> EXERCISE BRIEF
Reproduce nothing beyond the line containing "ssh ProxyCommand utility.". From the first line of the data below down to it, copy each line exactly, without the pictures.

> THE RECORDS
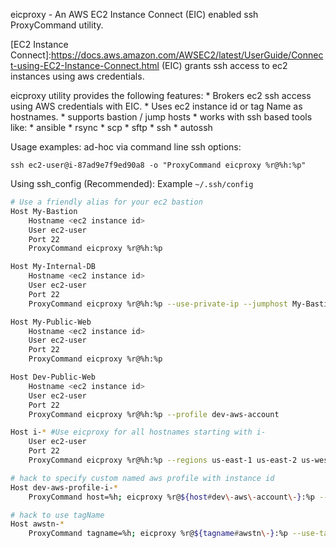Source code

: eicproxy - An AWS EC2 Instance Connect (EIC) enabled ssh ProxyCommand utility.

[EC2 Instance Connect]:https://docs.aws.amazon.com/AWSEC2/latest/UserGuide/Connect-using-EC2-Instance-Connect.html (EIC) grants ssh access to ec2 instances using aws credentials.

eicproxy utility provides the following features:
    * Brokers ec2 ssh access using AWS credentials with EIC.
    * Uses ec2 instance id or tag Name as hostnames.
    * supports bastion / jump hosts
    * works with ssh based tools like:
        * ansible
        * rsync
        * scp
        * sftp
        * ssh
        * autossh

Usage examples:
ad-hoc via command line ssh options:

`ssh ec2-user@i-87ad9e7f9ed90a8 -o "ProxyCommand eicproxy %r@%h:%p"`

Using ssh_config (Recommended):
Example `~/.ssh/config`

```bash
# Use a friendly alias for your ec2 bastion
Host My-Bastion
    Hostname <ec2 instance id>
    User ec2-user
    Port 22
    ProxyCommand eicproxy %r@%h:%p

Host My-Internal-DB
    Hostname <ec2 instance id>
    User ec2-user
    Port 22
    ProxyCommand eicproxy %r@%h:%p --use-private-ip --jumphost My-Bastion

Host My-Public-Web
    Hostname <ec2 instance id>
    User ec2-user
    Port 22
    ProxyCommand eicproxy %r@%h:%p

Host Dev-Public-Web
    Hostname <ec2 instance id>
    User ec2-user
    Port 22
    ProxyCommand eicproxy %r@%h:%p --profile dev-aws-account

Host i-* #Use eicproxy for all hostnames starting with i- 
    User ec2-user
    Port 22
    ProxyCommand eicproxy %r@%h:%p --regions us-east-1 us-east-2 us-west-1

# hack to specify custom named aws profile with instance id
Host dev-aws-profile-i-*
    ProxyCommand host=%h; eicproxy %r@${host#dev\-aws\-account\-}:%p --profile ${host%\-i*}

# hack to use tagName
Host awstn-*
    ProxyCommand tagname=%h; eicproxy %r@${tagname#awstn\-}:%p --use-tag-name
```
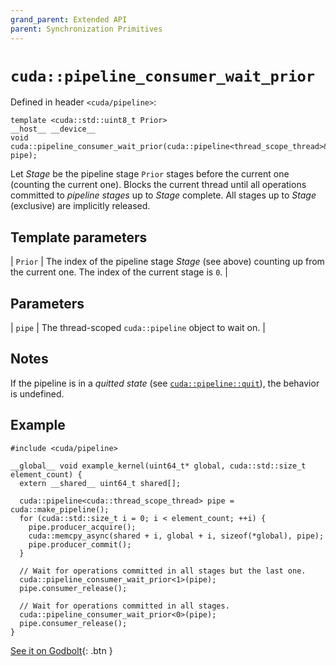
 ```yaml
---
grand_parent: Extended API
parent: Synchronization Primitives
---
```


# `cuda::pipeline_consumer_wait_prior`

Defined in header `<cuda/pipeline>`:

```cuda
template <cuda::std::uint8_t Prior>
__host__ __device__
void cuda::pipeline_consumer_wait_prior(cuda::pipeline<thread_scope_thread>& pipe);
```

Let _Stage_ be the pipeline stage `Prior` stages before the current one
  (counting the current one).
Blocks the current thread until all operations committed to _pipeline stages_
  up to _Stage_ complete.
All stages up to _Stage_ (exclusive) are implicitly released.

## Template parameters

| `Prior` | The index of the pipeline stage _Stage_ (see above) counting up from the current one. The index of the current stage is `0`. |

## Parameters

| `pipe` | The thread-scoped `cuda::pipeline` object to wait on. |

## Notes

If the pipeline is in a _quitted state_ (see [`cuda::pipeline::quit`]), the
  behavior is undefined.

## Example

```cuda
#include <cuda/pipeline>

__global__ void example_kernel(uint64_t* global, cuda::std::size_t element_count) {
  extern __shared__ uint64_t shared[];

  cuda::pipeline<cuda::thread_scope_thread> pipe = cuda::make_pipeline();
  for (cuda::std::size_t i = 0; i < element_count; ++i) {
    pipe.producer_acquire();
    cuda::memcpy_async(shared + i, global + i, sizeof(*global), pipe);
    pipe.producer_commit();
  }

  // Wait for operations committed in all stages but the last one.
  cuda::pipeline_consumer_wait_prior<1>(pipe);
  pipe.consumer_release();

  // Wait for operations committed in all stages.
  cuda::pipeline_consumer_wait_prior<0>(pipe);
  pipe.consumer_release();
}
```

[See it on Godbolt](https://godbolt.org/z/aT5hb84PY){: .btn }


[`cuda::pipeline::quit`]: ./pipeline/quit.md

> SOLVED EXERCISE
Source code

: eicproxy - An AWS EC2 Instance Connect (EIC) enabled ssh ProxyCommand utility.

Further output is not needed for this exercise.